For years, my line of credit was my crutch. I used every available dollar of credit available to help me limp from month to month, or whenever an “emergency” arose.

Times have certainly changed for me. I just hit the $10,000 mark for my emergency fund – which represents 4 months of comfortable living based on my current needs – or 5 months of living on a bare-bones budget. However, now that I’ve been debt free for a few years, I’m often asked why I don’t use a line of credit as my emergency fund instead – leaving me with the entire $10,000 – which I could invest in something that might earn me more than the 1.50% interest that I’m getting right now.

Some personal finance bloggers believe that a line of credit is the perfect solution to a true emergency. But I’m not one of them. I’m a full believer in having a cushion made of cash, not credit. )

Here are 5 reasons why I will never use a line of credit for an emergency fund again:

  1. Savings means having breathing room:  Having a cushion allows you the freedom to work through your emergency without having to go into debt at the same time. While it’s true that the money in your emergency fund will eventually run out, the same can be said about a line of credit. The difference is, after your emergency money is gone, you will still be debt-free. And should you need to look into other options for a long-term emergency situation, you will be that much farther ahead.
  2. Credit lines aren’t savings:  The most obvious problem with using a line of credit as an emergency fund is that you eventually have to pay it back. If you are forced to use your emergency fund, then you are clearly in an ‘emergency’ type of situation. Why would you want to face the added stress of piling on debt? If you’ve ever had to use your credit card before to make an unexpected purchase, then you’ve probably experienced the

    stress involved with trying to figure out how you’re going to pay it off.  The same can be said with a line of credit. Don’t think the lower interest rate will be easier to handle than that of a credit card! Debt is debt, and it is stressful no matter how much it ends up costing you.

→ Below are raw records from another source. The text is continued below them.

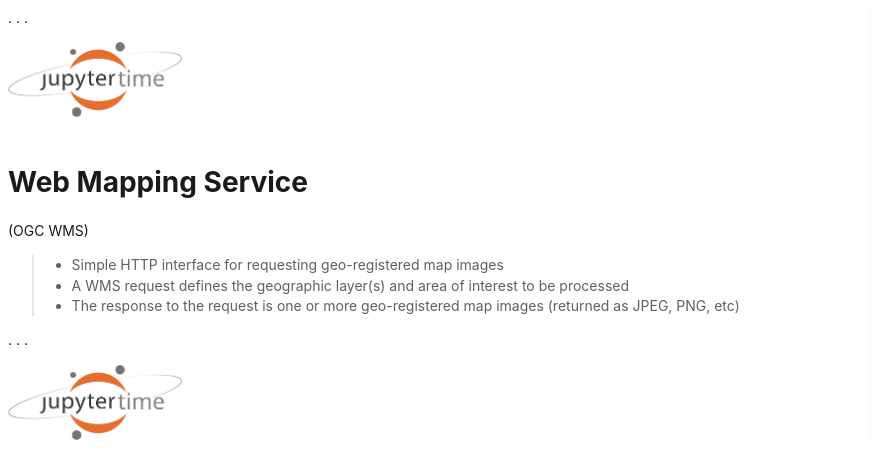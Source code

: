 . . .

<a href="https://mybinder.org/v2/gh/ocefpaf/2018-SciPy-talk/gh-pages?filepath=notebooks/01-ClimateForecast.ipynb">
  <img src="images/jupyterhub.svg" height=75 style="background-color:white">
</a>


# Web Mapping Service

(OGC WMS)

>- Simple HTTP interface for requesting geo-registered map images
>- A WMS request defines the geographic layer(s) and area of interest to be processed
>- The response to the request is one or more geo-registered map images (returned as JPEG, PNG, etc) 

. . .

<a href="https://mybinder.org/v2/gh/ocefpaf/2018-SciPy-talk/gh-pages?filepath=notebooks/02-WMS.ipynb">
  <img src="images/jupyterhub.svg" height=75 style="background-color:white">
</a>
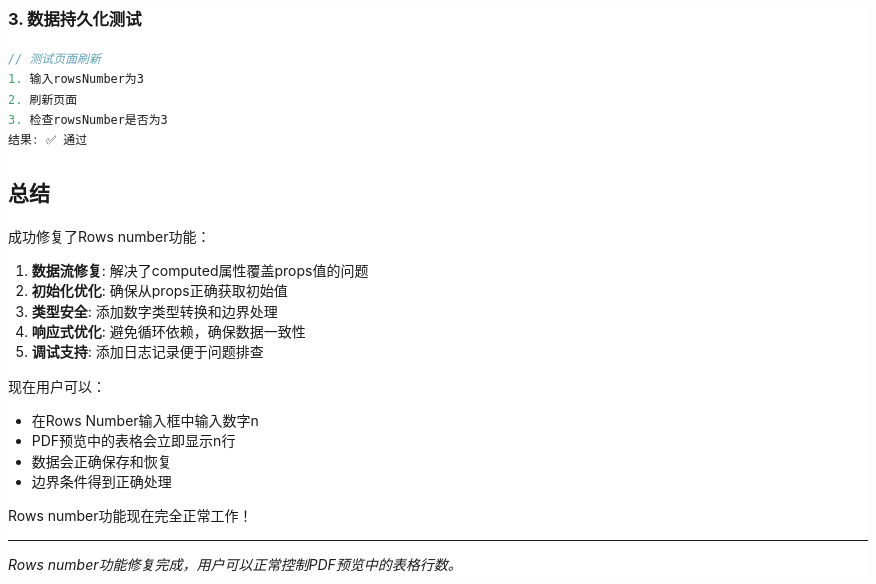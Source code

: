 ### 3. 数据持久化测试
```typescript
// 测试页面刷新
1. 输入rowsNumber为3
2. 刷新页面
3. 检查rowsNumber是否为3
结果: ✅ 通过
```

## 总结

成功修复了Rows number功能：

1. **数据流修复**: 解决了computed属性覆盖props值的问题
2. **初始化优化**: 确保从props正确获取初始值
3. **类型安全**: 添加数字类型转换和边界处理
4. **响应式优化**: 避免循环依赖，确保数据一致性
5. **调试支持**: 添加日志记录便于问题排查

现在用户可以：
- 在Rows Number输入框中输入数字n
- PDF预览中的表格会立即显示n行
- 数据会正确保存和恢复
- 边界条件得到正确处理

Rows number功能现在完全正常工作！

---

*Rows number功能修复完成，用户可以正常控制PDF预览中的表格行数。*

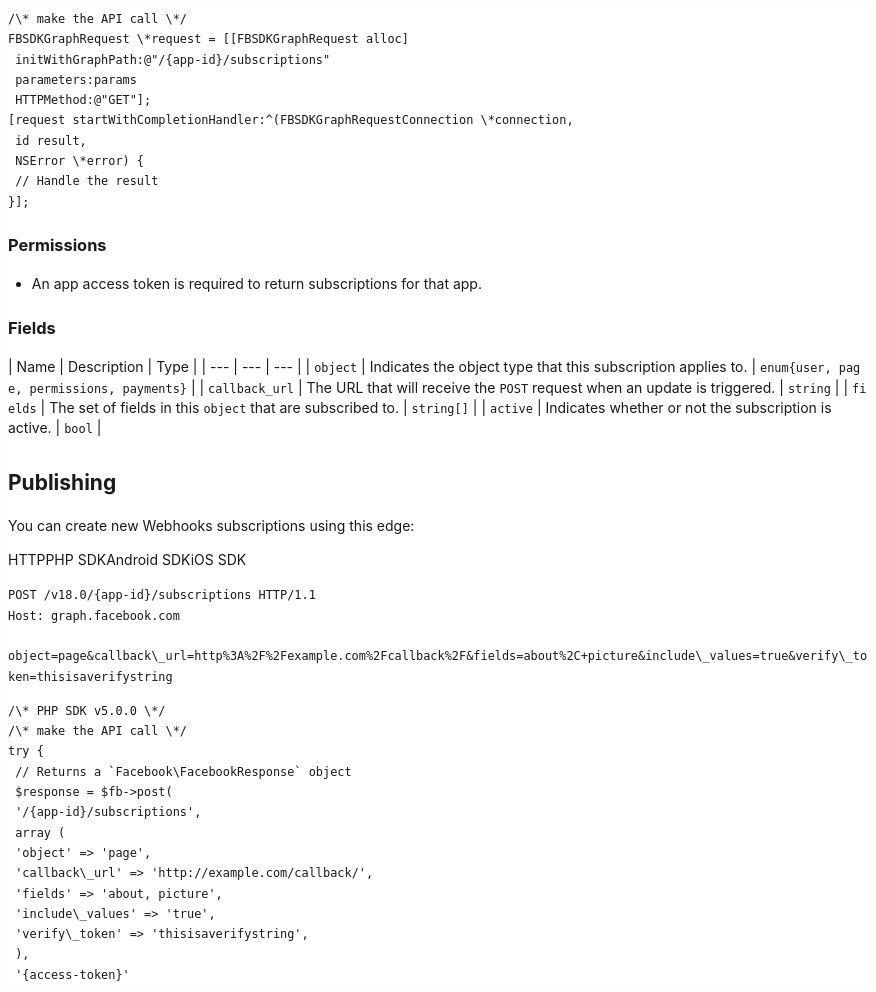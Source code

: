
 ```
/\* make the API call \*/
FBSDKGraphRequest \*request = [[FBSDKGraphRequest alloc]
 initWithGraphPath:@"/{app-id}/subscriptions"
 parameters:params
 HTTPMethod:@"GET"];
[request startWithCompletionHandler:^(FBSDKGraphRequestConnection \*connection,
 id result,
 NSError \*error) {
 // Handle the result
}];
```
### Permissions

* An app access token is required to return subscriptions for that app.

### Fields



| 
Name
 | 
Description
 | 
Type
 |
| --- | --- | --- |
| `object` | Indicates the object type that this subscription applies to. | `enum{user, page, permissions, payments}` |
| `callback_url` | The URL that will receive the `POST` request when an update is triggered. | `string` |
| `fields` | The set of fields in this `object` that are subscribed to. | `string[]` |
| `active` | Indicates whether or not the subscription is active. | `bool` |

Publishing
----------

You can create new Webhooks subscriptions using this edge:

HTTPPHP SDKAndroid SDKiOS SDK
```
POST /v18.0/{app-id}/subscriptions HTTP/1.1
Host: graph.facebook.com

object=page&callback\_url=http%3A%2F%2Fexample.com%2Fcallback%2F&fields=about%2C+picture&include\_values=true&verify\_token=thisisaverifystring
```

```
/\* PHP SDK v5.0.0 \*/
/\* make the API call \*/
try {
 // Returns a `Facebook\FacebookResponse` object
 $response = $fb->post(
 '/{app-id}/subscriptions',
 array (
 'object' => 'page',
 'callback\_url' => 'http://example.com/callback/',
 'fields' => 'about, picture',
 'include\_values' => 'true',
 'verify\_token' => 'thisisaverifystring',
 ),
 '{access-token}'
```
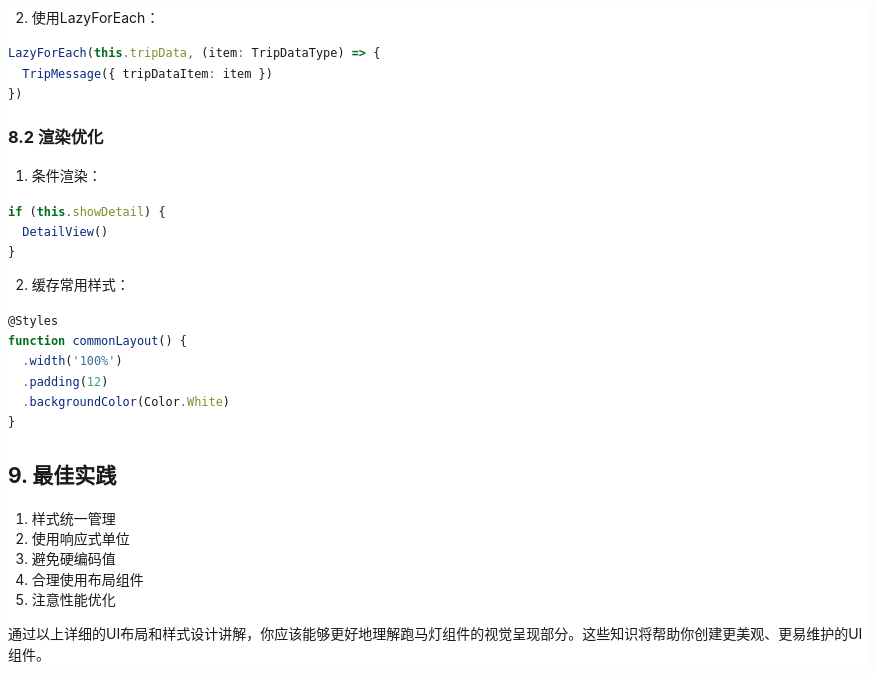 2. 使用LazyForEach：
```typescript
LazyForEach(this.tripData, (item: TripDataType) => {
  TripMessage({ tripDataItem: item })
})
```

### 8.2 渲染优化

1. 条件渲染：
```typescript
if (this.showDetail) {
  DetailView()
}
```

2. 缓存常用样式：
```typescript
@Styles
function commonLayout() {
  .width('100%')
  .padding(12)
  .backgroundColor(Color.White)
}
```

## 9. 最佳实践

1. 样式统一管理
2. 使用响应式单位
3. 避免硬编码值
4. 合理使用布局组件
5. 注意性能优化

通过以上详细的UI布局和样式设计讲解，你应该能够更好地理解跑马灯组件的视觉呈现部分。这些知识将帮助你创建更美观、更易维护的UI组件。
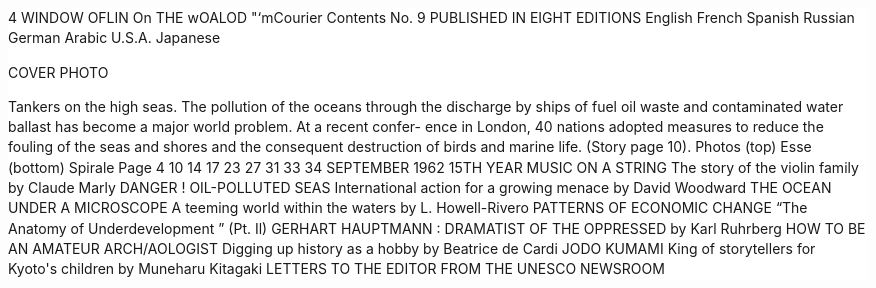 4 WINDOW OFLIN On THE wOALOD 
"‘mCourier 
Contents 
No. 9 
PUBLISHED IN 
EIGHT EDITIONS 
English 
French 
Spanish 
Russian 
German 
Arabic 
U.S.A. 
Japanese 
  
COVER PHOTO 
 
Tankers on the high seas. 
The pollution of the oceans 
through the discharge by 
ships of fuel oil waste and 
contaminated water ballast 
has become a major world 
problem. At a recent confer- 
ence in London, 40 nations 
adopted measures to reduce 
the fouling of the seas and 
shores and the consequent 
destruction of birds and 
marine life. (Story page 10). 
Photos (top) Esse (bottom) Spirale 
Page 
4 
10 
14 
17 
23 
27 
31 
33 
34 
SEPTEMBER 1962 
15TH YEAR 
MUSIC ON A STRING 
The story of the violin family 
by Claude Marly 
DANGER ! OIL-POLLUTED SEAS 
International action for a growing menace 
by David Woodward 
THE OCEAN UNDER A MICROSCOPE 
A teeming world within the waters 
by L. Howell-Rivero 
PATTERNS OF ECONOMIC CHANGE 
“The Anatomy of Underdevelopment ” (Pt. Il) 
GERHART HAUPTMANN : DRAMATIST OF THE OPPRESSED 
by Karl Ruhrberg 
HOW TO BE AN AMATEUR ARCH/AOLOGIST 
Digging up history as a hobby 
by Beatrice de Cardi 
JODO KUMAMI 
King of storytellers for Kyoto's children 
by Muneharu Kitagaki 
LETTERS TO THE EDITOR 
FROM THE UNESCO NEWSROOM 
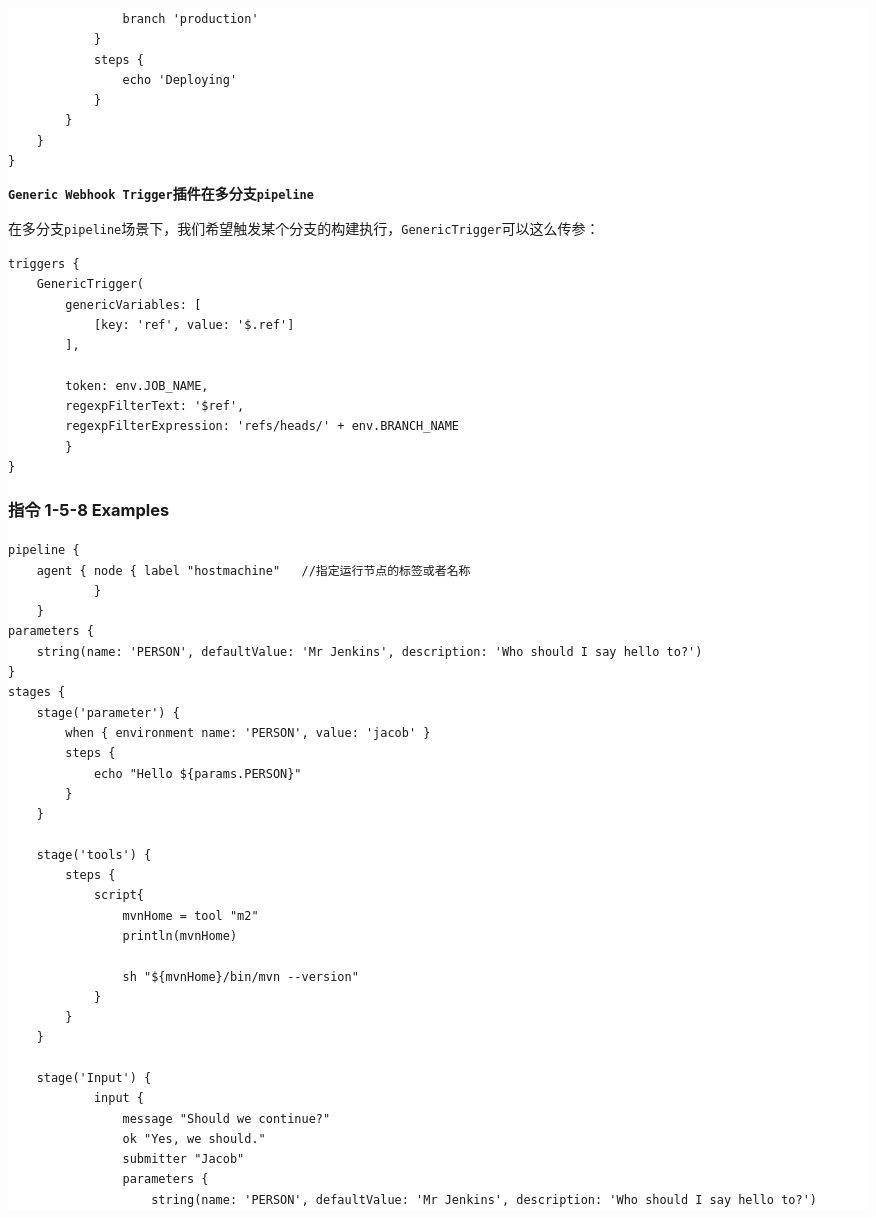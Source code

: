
 ```
                branch 'production'
            }
            steps {
                echo 'Deploying'
            }
        }
    }
}
```

**`Generic Webhook Trigger`插件在多分支`pipeline`**

在多分支`pipeline`场景下，我们希望触发某个分支的构建执行，`GenericTrigger`可以这么传参： 

```
triggers { 
	GenericTrigger( 
		genericVariables: [ 
			[key: 'ref', value: '$.ref'] 
		], 
		
		token: env.JOB_NAME, 
		regexpFilterText: '$ref', 
		regexpFilterExpression: 'refs/heads/' + env.BRANCH_NAME
		} 
}
```


### 指令 1-5-8 Examples

```
pipeline {
    agent { node { label "hostmachine"   //指定运行节点的标签或者名称
			}
	}
parameters {
    string(name: 'PERSON', defaultValue: 'Mr Jenkins', description: 'Who should I say hello to?')
}
stages {
    stage('parameter') {
        when { environment name: 'PERSON', value: 'jacob' }
        steps {
            echo "Hello ${params.PERSON}"
        }
    }
    
    stage('tools') {
        steps {
            script{
                mvnHome = tool "m2"
                println(mvnHome)
                            
                sh "${mvnHome}/bin/mvn --version"
            }
        }
    }
    
    stage('Input') {
            input {
                message "Should we continue?"
                ok "Yes, we should."
                submitter "Jacob"
                parameters {
                    string(name: 'PERSON', defaultValue: 'Mr Jenkins', description: 'Who should I say hello to?')
```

  3. The bank controls your credit line:  A huge obstacle with using a line of credit is that you are at the mercy of the bank, as well as fluctuating interest rates, and changes to policies and procedures. If your line of credit is secured by your home equity, you have the added pressure of knowing that you will be putting your house is at risk.
  4. Credit doesn’t offer security:  An emergency fund is meant to act as a cushion. If you stumble, it is there to catch you, no strings attached. You don’t have to worry about payment schedules, interest rates, or mounting debt. Relying solely on credit means that you are always living on the edge. Having cash in the bank gives you options. You call all of the shots. Not only will your own money give you a solid sense of financial security, but there is something to be said about the confidence it will give you as well. Knowing that you can handle virtually any situation that comes your way is an empowering feeling.
  5. Nobody is immune to emergencies:  Remember that no matter how stable your job might seem, or how good your health is, nobody is immune to emergencies. And sometimes, you just don’t know how long you will be stuck in that kind of stressful situation.

Being faced with an emergency is the absolute worst time to go into debt. Protecting yourself from life’s inevitable obstacles is a huge part of creating financial security. Having an emergency fund will open up doors for you during a period in your life where you will need all the help you can get.

Would you use a line of credit as an emergency fund?